Physics of Flight: Lift
When a beginner decides to embark into the world of rc airplanes their typical steps are:
- Find a trainer aircraft
- Choose electric or glow
- Get flying
And while these steps are not entirely incorrect in getting started it does create a large gap in your understanding why an airplane even behaves the way it does. Why should you care about the physics of flight? Have you ever heard someone say something like, “I don’t know what happened. It just stalled in the air and I lost control.”
Understanding the physics of flight is just as important as understanding and learning how to drive a car. If you choose to ignore any and all understanding of how a car functions and why (i.e. Acceleration & Breaking / Turn Signals / Rules of the Road) you will most certainly end your driving experience in a crash. Flying an aircraft is no different. Unfortunately it is common practice in the hobby of radio control aircraft to bypass or even ignore all the physics of flight to “just get flying”.
Control Chat isn’t about to take you down the road of a long classroom session with tests. Instead we want to pass along knowledge that can potentially prevent you from making fatal mistakes when learning to fly and in the event of something unfortunate, give you the tools to help understand why the unfortunate event happened.
Let’s start off with one very important physic of flight: Lift.
Lift is exactly what it sounds like. When you hear the word lift, usually you’ll think of an object being picked up and off of a surface. Be it a weight in the gym (lifting weights) or the European term for an elevator (a lift). Both imply an object leaving the ground where it once stood still. But how do you lift an airplane off the ground? No body is physically lifting the airplane, so how is it done?
Meet the Particles
The atmosphere around us is made of many elements. For our discussion, visualize the air we will be flying in as being packed with small objects called particles. These particles create the physical presence of our air.
Now let’s zoom in on a section of our air and place a wing in it.
You can see our particles are not moving and neither is our wing. Therefore nothing is really happening short of lazy particles floating around doing a whole lot of nothing. Not very exciting. So let’s turn it up a notch and make our wing start moving forward through the air with the help of an engine.

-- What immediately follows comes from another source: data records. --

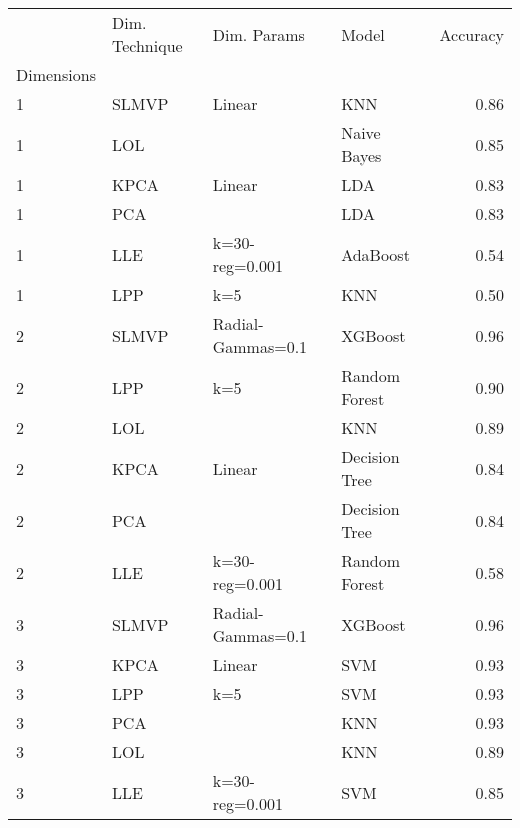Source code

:\begin{table}
    \begin{tabular}{llllr}
        \toprule
        {}         & Dim. Technique & Dim. Params        & Model         & Accuracy \\
        Dimensions &                &                    &               &          \\
        \midrule
        1          & SLMVP          & Linear             & KNN           & 0.86     \\
        1          & LOL            &                    & Naive Bayes   & 0.85     \\
        1          & KPCA           & Linear             & LDA           & 0.83     \\
        1          & PCA            &                    & LDA           & 0.83     \\
        1          & LLE            & k=30-reg=0.001     & AdaBoost      & 0.54     \\
        1          & LPP            & k=5                & KNN           & 0.50     \\
        2          & SLMVP          & Radial-Gammas=0.1  & XGBoost       & 0.96     \\
        2          & LPP            & k=5                & Random Forest & 0.90     \\
        2          & LOL            &                    & KNN           & 0.89     \\
        2          & KPCA           & Linear             & Decision Tree & 0.84     \\
        2          & PCA            &                    & Decision Tree & 0.84     \\
        2          & LLE            & k=30-reg=0.001     & Random Forest & 0.58     \\
        3          & SLMVP          & Radial-Gammas=0.1  & XGBoost       & 0.96     \\
        3          & KPCA           & Linear             & SVM           & 0.93     \\
        3          & LPP            & k=5                & SVM           & 0.93     \\
        3          & PCA            &                    & KNN           & 0.93     \\
        3          & LOL            &                    & KNN           & 0.89     \\
        3          & LLE            & k=30-reg=0.001     & SVM           & 0.85     \\

\end{tabular}
\end{table}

With the wing in motion take note of its shape. The bottom of the wing is flat while the top of the wing has a curve. When we move relatively slow through the air the particles zip by unaffected and also not effecting the wing. However, if we speed up the rate at which the wing is passing through our air, the particles start acting very differently and begin to interact with our wing and its surface.
Think of the particles zipping by our fast moving wing like a traffic jam. If a 4 lane highway is closed down to 1 lane, all the traffic will bottle neck to one point. Now what you have are the same 4 lanes of traffic trying to get through a single lane. When our wing moves forward through the air, our particles begin acting much the same way as traffic and begin to bottle neck.
It’s the curved shape of our wing that causes this bottle-neck. Now the same amount of air, which had 4 lanes, must now use 1 lane to pass. And this decrease in space for all the air to pass through causes a dramatic increase in speed of the air flow.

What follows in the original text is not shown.